Use between one and six matrices in your choice of green and/or red. The display is ideal for scrolling message boards, spectrum analysers, clocks, and sensor readouts.
Key Features
- 6× LTP-305 LED Matrices – 5 × 7 pixels each with decimal point (30 × 7 total)
- 3× IS31FL3730 Drivers – I²C-controlled LED matrix driver chips
- Green and/or Red – Mix matrix colours to suit your project
- pHAT Form Factor – Fits directly onto the Raspberry Pi 40-pin GPIO header
- Python Library – Comprehensive library for easy control
Compatibility
- Raspberry Pi 3B+, 3, 2, B+, A+
- Raspberry Pi Zero and Zero W
- Any Raspberry Pi with a 40-pin GPIO header
Ideal For
- Retro scrolling message displays
- Spectrum analysers and audio visualisation
- Clocks and countdown timers
- Sensor data readouts
Resources
Jargon buster
Plain-language definitions for the technical terms used above.
- GPIO
- General-purpose input/output pins are microcontroller pins you can set in software to read signals, switch devices on and off, or connect to peripherals.
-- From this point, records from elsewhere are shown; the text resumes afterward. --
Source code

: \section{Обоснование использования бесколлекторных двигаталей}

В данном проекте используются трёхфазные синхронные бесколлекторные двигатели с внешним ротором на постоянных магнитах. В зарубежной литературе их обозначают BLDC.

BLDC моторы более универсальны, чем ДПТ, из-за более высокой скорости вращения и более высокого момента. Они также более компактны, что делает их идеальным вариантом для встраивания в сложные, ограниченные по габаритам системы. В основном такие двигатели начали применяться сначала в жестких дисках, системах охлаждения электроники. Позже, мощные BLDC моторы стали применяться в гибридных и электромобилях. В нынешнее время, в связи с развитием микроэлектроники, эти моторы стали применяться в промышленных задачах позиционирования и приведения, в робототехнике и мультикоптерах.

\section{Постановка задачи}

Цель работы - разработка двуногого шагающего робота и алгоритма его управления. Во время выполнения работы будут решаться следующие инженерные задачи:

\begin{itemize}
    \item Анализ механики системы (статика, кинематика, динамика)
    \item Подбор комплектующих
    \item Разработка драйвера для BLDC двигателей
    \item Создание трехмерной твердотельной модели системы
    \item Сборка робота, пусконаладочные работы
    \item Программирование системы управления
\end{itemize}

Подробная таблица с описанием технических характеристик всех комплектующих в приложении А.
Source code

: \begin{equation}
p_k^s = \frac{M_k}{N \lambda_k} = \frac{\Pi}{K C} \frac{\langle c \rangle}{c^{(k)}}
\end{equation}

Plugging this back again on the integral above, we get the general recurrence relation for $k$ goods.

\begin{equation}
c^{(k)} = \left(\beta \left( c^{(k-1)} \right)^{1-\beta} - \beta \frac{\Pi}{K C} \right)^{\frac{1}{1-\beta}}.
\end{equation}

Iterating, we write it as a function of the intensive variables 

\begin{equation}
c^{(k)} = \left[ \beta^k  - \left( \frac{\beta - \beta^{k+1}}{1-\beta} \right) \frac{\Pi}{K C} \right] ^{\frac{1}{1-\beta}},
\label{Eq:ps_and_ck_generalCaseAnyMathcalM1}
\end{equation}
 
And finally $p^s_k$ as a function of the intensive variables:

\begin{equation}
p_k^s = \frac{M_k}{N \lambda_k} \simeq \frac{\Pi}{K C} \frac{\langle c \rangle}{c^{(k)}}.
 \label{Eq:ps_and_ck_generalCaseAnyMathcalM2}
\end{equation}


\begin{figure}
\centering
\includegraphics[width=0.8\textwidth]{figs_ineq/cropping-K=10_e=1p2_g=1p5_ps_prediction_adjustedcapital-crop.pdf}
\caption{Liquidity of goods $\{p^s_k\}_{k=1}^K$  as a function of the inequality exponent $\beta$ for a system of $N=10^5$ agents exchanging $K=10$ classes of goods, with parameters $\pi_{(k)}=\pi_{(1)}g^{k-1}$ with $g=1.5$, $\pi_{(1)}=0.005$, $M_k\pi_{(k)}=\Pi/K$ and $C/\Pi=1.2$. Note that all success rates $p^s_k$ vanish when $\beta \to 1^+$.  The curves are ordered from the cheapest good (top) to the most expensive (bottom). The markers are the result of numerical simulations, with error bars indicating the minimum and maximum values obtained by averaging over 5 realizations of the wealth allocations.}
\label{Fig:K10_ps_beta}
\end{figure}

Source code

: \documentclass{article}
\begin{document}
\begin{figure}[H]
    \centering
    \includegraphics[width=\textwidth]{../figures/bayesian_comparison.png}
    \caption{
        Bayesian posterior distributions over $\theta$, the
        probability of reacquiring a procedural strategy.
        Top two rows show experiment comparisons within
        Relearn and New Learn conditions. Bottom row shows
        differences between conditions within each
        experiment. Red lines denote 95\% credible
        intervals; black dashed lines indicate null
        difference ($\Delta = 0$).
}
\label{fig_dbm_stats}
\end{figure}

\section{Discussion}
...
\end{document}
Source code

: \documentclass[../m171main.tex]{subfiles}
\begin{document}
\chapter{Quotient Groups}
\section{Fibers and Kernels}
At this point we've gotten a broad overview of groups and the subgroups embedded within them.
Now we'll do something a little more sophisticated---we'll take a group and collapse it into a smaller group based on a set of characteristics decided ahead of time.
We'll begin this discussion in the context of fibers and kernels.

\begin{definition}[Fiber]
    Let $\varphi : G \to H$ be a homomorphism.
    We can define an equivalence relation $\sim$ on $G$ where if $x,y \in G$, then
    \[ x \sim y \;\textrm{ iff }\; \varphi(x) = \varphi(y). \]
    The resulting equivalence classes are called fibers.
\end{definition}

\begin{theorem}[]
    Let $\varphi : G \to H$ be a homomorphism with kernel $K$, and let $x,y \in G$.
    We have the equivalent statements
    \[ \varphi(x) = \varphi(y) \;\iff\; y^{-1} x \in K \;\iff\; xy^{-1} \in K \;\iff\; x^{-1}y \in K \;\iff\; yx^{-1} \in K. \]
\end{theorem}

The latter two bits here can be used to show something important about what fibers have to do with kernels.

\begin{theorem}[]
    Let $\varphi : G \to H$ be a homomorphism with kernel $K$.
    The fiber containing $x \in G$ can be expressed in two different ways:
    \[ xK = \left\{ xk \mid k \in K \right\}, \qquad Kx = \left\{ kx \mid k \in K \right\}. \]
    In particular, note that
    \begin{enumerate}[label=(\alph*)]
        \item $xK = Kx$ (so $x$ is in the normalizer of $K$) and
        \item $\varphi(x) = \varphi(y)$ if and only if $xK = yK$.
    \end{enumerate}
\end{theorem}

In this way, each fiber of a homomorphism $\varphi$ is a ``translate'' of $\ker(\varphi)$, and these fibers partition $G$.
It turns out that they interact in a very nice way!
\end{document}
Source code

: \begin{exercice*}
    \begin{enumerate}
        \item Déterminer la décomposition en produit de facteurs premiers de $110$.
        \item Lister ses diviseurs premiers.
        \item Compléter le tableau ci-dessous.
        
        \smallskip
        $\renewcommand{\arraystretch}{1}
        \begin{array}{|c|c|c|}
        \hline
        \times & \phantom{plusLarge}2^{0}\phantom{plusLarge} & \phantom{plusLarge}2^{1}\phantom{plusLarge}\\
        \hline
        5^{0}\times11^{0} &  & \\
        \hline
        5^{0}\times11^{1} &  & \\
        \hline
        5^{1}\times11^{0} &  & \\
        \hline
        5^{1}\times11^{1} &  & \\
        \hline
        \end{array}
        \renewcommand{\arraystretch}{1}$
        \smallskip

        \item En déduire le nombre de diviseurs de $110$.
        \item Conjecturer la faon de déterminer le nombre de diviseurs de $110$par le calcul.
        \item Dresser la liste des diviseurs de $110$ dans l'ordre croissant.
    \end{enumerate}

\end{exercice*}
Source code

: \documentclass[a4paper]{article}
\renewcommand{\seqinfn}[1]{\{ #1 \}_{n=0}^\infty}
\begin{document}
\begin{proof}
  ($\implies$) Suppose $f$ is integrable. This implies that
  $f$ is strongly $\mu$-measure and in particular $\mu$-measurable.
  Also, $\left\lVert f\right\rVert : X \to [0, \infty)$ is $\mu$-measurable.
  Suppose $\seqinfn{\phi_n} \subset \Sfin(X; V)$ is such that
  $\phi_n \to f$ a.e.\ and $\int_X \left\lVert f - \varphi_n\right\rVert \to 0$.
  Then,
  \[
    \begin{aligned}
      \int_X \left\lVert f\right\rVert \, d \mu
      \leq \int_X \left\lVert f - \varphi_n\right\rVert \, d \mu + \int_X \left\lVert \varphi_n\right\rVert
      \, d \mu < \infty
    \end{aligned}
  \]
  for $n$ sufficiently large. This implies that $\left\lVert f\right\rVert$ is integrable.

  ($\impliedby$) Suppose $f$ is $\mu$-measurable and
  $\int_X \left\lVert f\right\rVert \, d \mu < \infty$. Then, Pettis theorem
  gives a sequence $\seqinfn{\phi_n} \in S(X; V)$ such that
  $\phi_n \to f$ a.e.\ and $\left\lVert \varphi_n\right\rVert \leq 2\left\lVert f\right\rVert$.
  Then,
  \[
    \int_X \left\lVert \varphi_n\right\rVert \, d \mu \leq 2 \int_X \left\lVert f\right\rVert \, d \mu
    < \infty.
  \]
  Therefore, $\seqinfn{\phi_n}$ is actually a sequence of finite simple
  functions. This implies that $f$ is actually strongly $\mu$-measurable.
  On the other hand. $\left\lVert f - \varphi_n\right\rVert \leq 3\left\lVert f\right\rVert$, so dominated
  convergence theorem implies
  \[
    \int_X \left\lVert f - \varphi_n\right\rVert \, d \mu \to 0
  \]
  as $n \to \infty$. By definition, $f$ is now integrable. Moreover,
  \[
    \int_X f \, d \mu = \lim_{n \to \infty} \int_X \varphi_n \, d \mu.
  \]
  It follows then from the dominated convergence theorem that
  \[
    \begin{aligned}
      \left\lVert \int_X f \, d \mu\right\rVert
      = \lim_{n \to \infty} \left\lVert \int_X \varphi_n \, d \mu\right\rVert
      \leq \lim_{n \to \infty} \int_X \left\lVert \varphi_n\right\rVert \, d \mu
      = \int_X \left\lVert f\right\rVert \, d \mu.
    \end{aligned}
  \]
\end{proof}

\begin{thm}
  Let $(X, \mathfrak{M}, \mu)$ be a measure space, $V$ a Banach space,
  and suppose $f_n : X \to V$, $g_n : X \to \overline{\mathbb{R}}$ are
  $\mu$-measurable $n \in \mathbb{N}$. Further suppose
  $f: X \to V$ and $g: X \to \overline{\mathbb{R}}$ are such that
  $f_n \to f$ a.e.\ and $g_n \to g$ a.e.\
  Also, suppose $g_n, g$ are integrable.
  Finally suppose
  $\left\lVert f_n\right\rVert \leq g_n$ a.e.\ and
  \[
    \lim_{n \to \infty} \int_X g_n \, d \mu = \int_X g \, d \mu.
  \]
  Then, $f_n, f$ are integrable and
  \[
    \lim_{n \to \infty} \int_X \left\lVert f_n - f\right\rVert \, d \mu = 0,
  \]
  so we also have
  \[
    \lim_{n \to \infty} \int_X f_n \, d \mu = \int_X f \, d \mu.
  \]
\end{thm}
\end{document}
The number of GPIO pins matters because it limits how many buttons, LEDs, sensors, and other parts you can wire directly to the board.
- LED
- A light-emitting diode (LED) is a small electronic component that emits light when current flows through it in the correct direction. Because it only conducts one way, its polarity matters, and a through-hole LED must be soldered the correct way around to light up.
- LED driver
- An LED driver is a control chip or circuit that supplies and switches power to LEDs. For a display board, it reduces the number of microcontroller pins needed and handles tasks like lighting the right segments and adjusting brightness.
- pHAT
- A smaller add-on board format for Raspberry Pi, similar in idea to a HAT but usually not full-sized. It matters because pHAT compatibility can affect how neatly a board stacks or fits into a Raspberry Pi project.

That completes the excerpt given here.